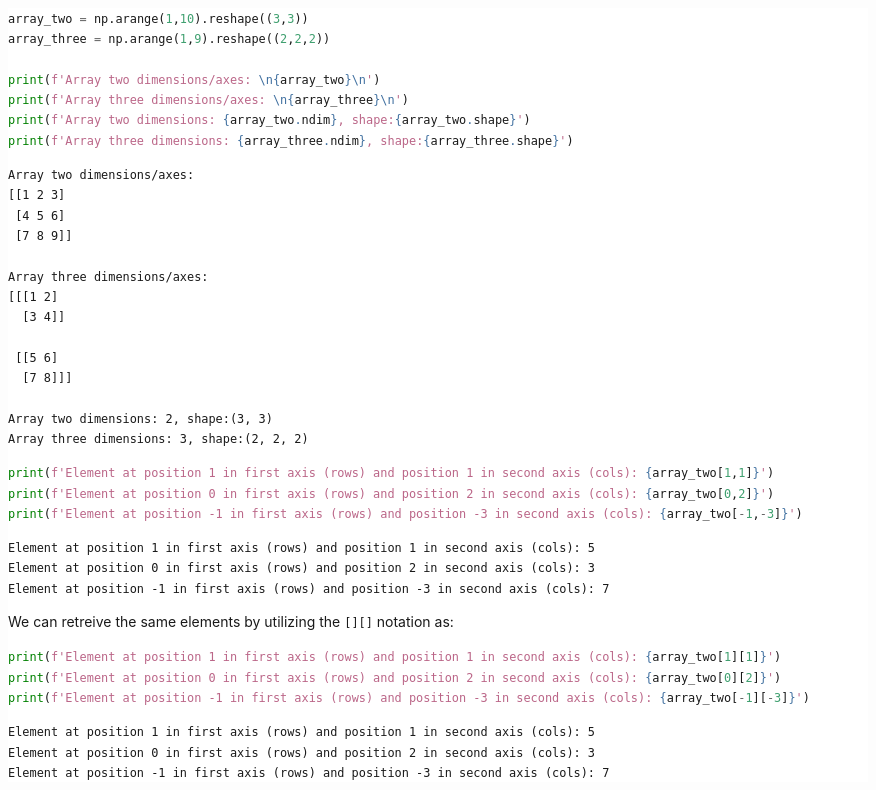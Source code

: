 
```python
array_two = np.arange(1,10).reshape((3,3))
array_three = np.arange(1,9).reshape((2,2,2))

print(f'Array two dimensions/axes: \n{array_two}\n')
print(f'Array three dimensions/axes: \n{array_three}\n')
print(f'Array two dimensions: {array_two.ndim}, shape:{array_two.shape}')
print(f'Array three dimensions: {array_three.ndim}, shape:{array_three.shape}')
```

    Array two dimensions/axes: 
    [[1 2 3]
     [4 5 6]
     [7 8 9]]
    
    Array three dimensions/axes: 
    [[[1 2]
      [3 4]]
    
     [[5 6]
      [7 8]]]
    
    Array two dimensions: 2, shape:(3, 3)
    Array three dimensions: 3, shape:(2, 2, 2)



```python
print(f'Element at position 1 in first axis (rows) and position 1 in second axis (cols): {array_two[1,1]}')
print(f'Element at position 0 in first axis (rows) and position 2 in second axis (cols): {array_two[0,2]}')
print(f'Element at position -1 in first axis (rows) and position -3 in second axis (cols): {array_two[-1,-3]}')
```

    Element at position 1 in first axis (rows) and position 1 in second axis (cols): 5
    Element at position 0 in first axis (rows) and position 2 in second axis (cols): 3
    Element at position -1 in first axis (rows) and position -3 in second axis (cols): 7


We can retreive the same elements by utilizing the `[][]` notation as:


```python
print(f'Element at position 1 in first axis (rows) and position 1 in second axis (cols): {array_two[1][1]}')
print(f'Element at position 0 in first axis (rows) and position 2 in second axis (cols): {array_two[0][2]}')
print(f'Element at position -1 in first axis (rows) and position -3 in second axis (cols): {array_two[-1][-3]}')
```

    Element at position 1 in first axis (rows) and position 1 in second axis (cols): 5
    Element at position 0 in first axis (rows) and position 2 in second axis (cols): 3
    Element at position -1 in first axis (rows) and position -3 in second axis (cols): 7

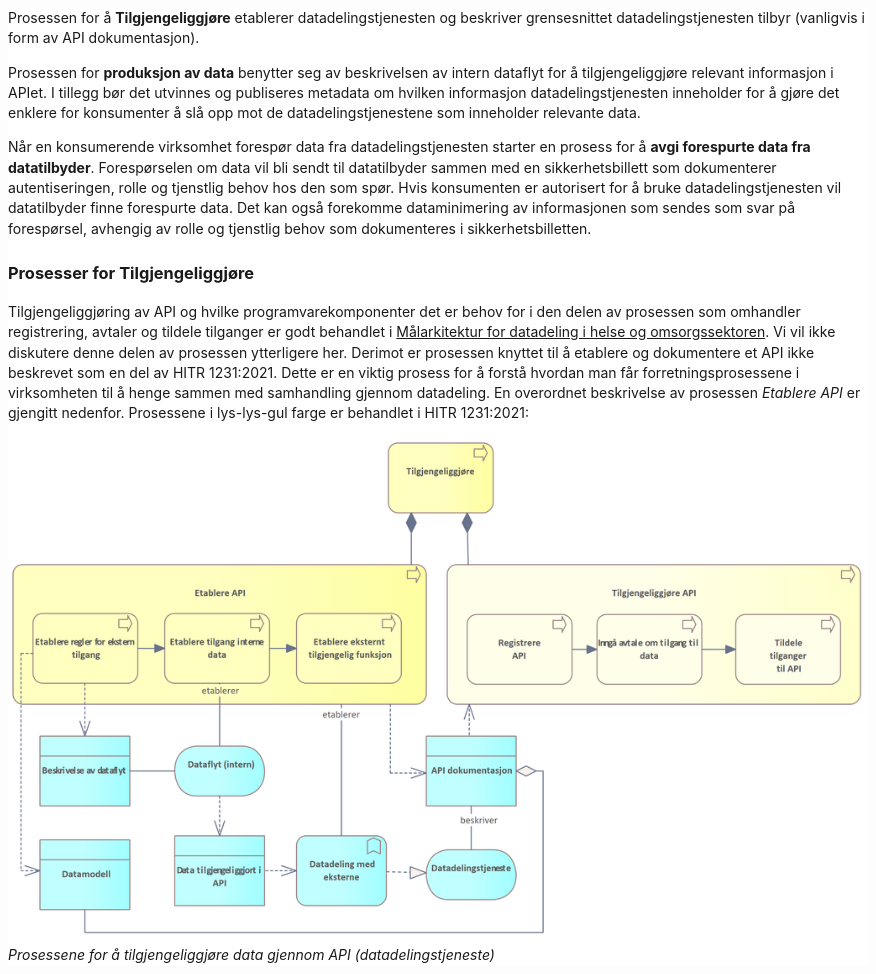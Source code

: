 Prosessen for å **Tilgjengeliggjøre** etablerer datadelingstjenesten og beskriver grensesnittet datadelingstjenesten tilbyr (vanligvis i form av API dokumentasjon).  

Prosessen for **produksjon av data** benytter seg av beskrivelsen av intern dataflyt for å tilgjengeliggjøre relevant informasjon i APIet. I tillegg bør det utvinnes og publiseres metadata om hvilken informasjon datadelingstjenesten inneholder for å gjøre det enklere for konsumenter å slå opp mot de datadelingstjenestene som inneholder relevante data.

Når en konsumerende virksomhet forespør data fra datadelingstjenesten starter en prosess for å **avgi forespurte data fra datatilbyder**. Forespørselen om data vil bli sendt til datatilbyder sammen med en sikkerhetsbillett som dokumenterer autentiseringen, rolle og tjenstlig behov hos den som spør. Hvis konsumenten er autorisert for å bruke datadelingstjenesten vil datatilbyder finne forespurte data. Det kan også forekomme dataminimering av informasjonen som sendes som svar på forespørsel, avhengig av rolle og tjenstlig behov som dokumenteres i sikkerhetsbilletten.  

### Prosesser for Tilgjengeliggjøre

Tilgjengeliggjøring av API og hvilke programvarekomponenter det er behov for i den delen av prosessen som omhandler registrering, avtaler og tildele tilganger er godt behandlet i [Målarkitektur for datadeling i helse og omsorgssektoren](https://www.ehelse.no/standardisering/standarder/malarkitektur-for-datadeling-i-helse-og-omsorgssektoren). Vi vil ikke diskutere denne delen av prosessen ytterligere her. Derimot er prosessen knyttet til å etablere og dokumentere et API ikke beskrevet som en del av HITR 1231:2021. Dette er en viktig prosess for å forstå hvordan man får forretningsprosessene i virksomheten til å henge sammen med samhandling gjennom datadeling. En overordnet beskrivelse av prosessen *Etablere API* er gjengitt nedenfor. Prosessene i lys-lys-gul farge er behandlet i HITR 1231:2021:

[![Modell som viser prosessene for å tilgjengeliggjøre data gjennom API (datadelingstjeneste). Archimate modell.](../img/tilgjengeliggjore.png)](../img/tilgjengeliggjore.png)  
*Prosessene for å tilgjengeliggjøre data gjennom API (datadelingstjeneste)*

_____

Goal of the exercise
Look through the data above and return each line where the string "gjennom" occurs.

Response for this exercise
Tilgjengeliggjøring av API og hvilke programvarekomponenter det er behov for i den delen av prosessen som omhandler registrering, avtaler og tildele tilganger er godt behandlet i [Målarkitektur for datadeling i helse og omsorgssektoren](https://www.ehelse.no/standardisering/standarder/malarkitektur-for-datadeling-i-helse-og-omsorgssektoren). Vi vil ikke diskutere denne delen av prosessen ytterligere her. Derimot er prosessen knyttet til å etablere og dokumentere et API ikke beskrevet som en del av HITR 1231:2021. Dette er en viktig prosess for å forstå hvordan man får forretningsprosessene i virksomheten til å henge sammen med samhandling gjennom datadeling. En overordnet beskrivelse av prosessen *Etablere API* er gjengitt nedenfor. Prosessene i lys-lys-gul farge er behandlet i HITR 1231:2021:
[![Modell som viser prosessene for å tilgjengeliggjøre data gjennom API (datadelingstjeneste). Archimate modell.](../img/tilgjengeliggjore.png)](../img/tilgjengeliggjore.png)  
*Prosessene for å tilgjengeliggjøre data gjennom API (datadelingstjeneste)*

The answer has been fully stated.